— Task instructions —
The records that follow must be transcribed exactly, each one in full.

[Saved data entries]

▬▬▬▬▬▬

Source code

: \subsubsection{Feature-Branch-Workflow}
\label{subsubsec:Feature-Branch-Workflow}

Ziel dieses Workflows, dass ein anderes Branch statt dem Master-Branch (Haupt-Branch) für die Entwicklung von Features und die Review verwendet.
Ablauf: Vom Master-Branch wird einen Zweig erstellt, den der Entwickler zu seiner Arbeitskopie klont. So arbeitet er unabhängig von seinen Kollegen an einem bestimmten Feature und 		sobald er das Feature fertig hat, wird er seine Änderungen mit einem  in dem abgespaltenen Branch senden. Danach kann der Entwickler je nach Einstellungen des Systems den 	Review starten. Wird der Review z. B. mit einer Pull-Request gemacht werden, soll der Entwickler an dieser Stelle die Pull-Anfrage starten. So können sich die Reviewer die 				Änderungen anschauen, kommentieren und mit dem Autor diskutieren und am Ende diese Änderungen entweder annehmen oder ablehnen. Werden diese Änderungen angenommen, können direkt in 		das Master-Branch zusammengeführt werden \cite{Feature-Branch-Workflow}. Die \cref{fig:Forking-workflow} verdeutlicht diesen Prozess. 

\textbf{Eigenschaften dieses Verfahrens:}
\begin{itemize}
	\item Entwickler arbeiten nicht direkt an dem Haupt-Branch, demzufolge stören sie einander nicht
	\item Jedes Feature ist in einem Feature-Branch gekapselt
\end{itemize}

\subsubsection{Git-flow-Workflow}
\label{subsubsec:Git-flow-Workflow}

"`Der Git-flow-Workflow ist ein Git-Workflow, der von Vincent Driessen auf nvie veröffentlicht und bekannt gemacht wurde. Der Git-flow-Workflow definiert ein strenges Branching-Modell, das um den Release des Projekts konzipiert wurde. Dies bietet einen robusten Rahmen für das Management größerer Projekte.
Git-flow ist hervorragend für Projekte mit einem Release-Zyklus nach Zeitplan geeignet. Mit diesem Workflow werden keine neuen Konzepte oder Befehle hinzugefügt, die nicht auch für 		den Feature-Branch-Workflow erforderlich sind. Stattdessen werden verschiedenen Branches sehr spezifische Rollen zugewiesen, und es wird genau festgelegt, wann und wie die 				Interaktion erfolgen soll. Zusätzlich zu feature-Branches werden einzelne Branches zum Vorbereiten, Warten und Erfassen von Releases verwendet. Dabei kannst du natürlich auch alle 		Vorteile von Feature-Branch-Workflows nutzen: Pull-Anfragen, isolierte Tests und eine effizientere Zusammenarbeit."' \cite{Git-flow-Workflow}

▬▬▬▬▬▬

— Answer for this exercise —
Source code

: \subsubsection{Feature-Branch-Workflow}
\label{subsubsec:Feature-Branch-Workflow}

Ziel dieses Workflows, dass ein anderes Branch statt dem Master-Branch (Haupt-Branch) für die Entwicklung von Features und die Review verwendet.
Ablauf: Vom Master-Branch wird einen Zweig erstellt, den der Entwickler zu seiner Arbeitskopie klont. So arbeitet er unabhängig von seinen Kollegen an einem bestimmten Feature und 		sobald er das Feature fertig hat, wird er seine Änderungen mit einem  in dem abgespaltenen Branch senden. Danach kann der Entwickler je nach Einstellungen des Systems den 	Review starten. Wird der Review z. B. mit einer Pull-Request gemacht werden, soll der Entwickler an dieser Stelle die Pull-Anfrage starten. So können sich die Reviewer die 				Änderungen anschauen, kommentieren und mit dem Autor diskutieren und am Ende diese Änderungen entweder annehmen oder ablehnen. Werden diese Änderungen angenommen, können direkt in 		das Master-Branch zusammengeführt werden \cite{Feature-Branch-Workflow}. Die \cref{fig:Forking-workflow} verdeutlicht diesen Prozess. 

\textbf{Eigenschaften dieses Verfahrens:}
\begin{itemize}
	\item Entwickler arbeiten nicht direkt an dem Haupt-Branch, demzufolge stören sie einander nicht
	\item Jedes Feature ist in einem Feature-Branch gekapselt
\end{itemize}

\subsubsection{Git-flow-Workflow}
\label{subsubsec:Git-flow-Workflow}

"`Der Git-flow-Workflow ist ein Git-Workflow, der von Vincent Driessen auf nvie veröffentlicht und bekannt gemacht wurde. Der Git-flow-Workflow definiert ein strenges Branching-Modell, das um den Release des Projekts konzipiert wurde. Dies bietet einen robusten Rahmen für das Management größerer Projekte.
Git-flow ist hervorragend für Projekte mit einem Release-Zyklus nach Zeitplan geeignet. Mit diesem Workflow werden keine neuen Konzepte oder Befehle hinzugefügt, die nicht auch für 		den Feature-Branch-Workflow erforderlich sind. Stattdessen werden verschiedenen Branches sehr spezifische Rollen zugewiesen, und es wird genau festgelegt, wann und wie die 				Interaktion erfolgen soll. Zusätzlich zu feature-Branches werden einzelne Branches zum Vorbereiten, Warten und Erfassen von Releases verwendet. Dabei kannst du natürlich auch alle 		Vorteile von Feature-Branch-Workflows nutzen: Pull-Anfragen, isolierte Tests und eine effizientere Zusammenarbeit."' \cite{Git-flow-Workflow}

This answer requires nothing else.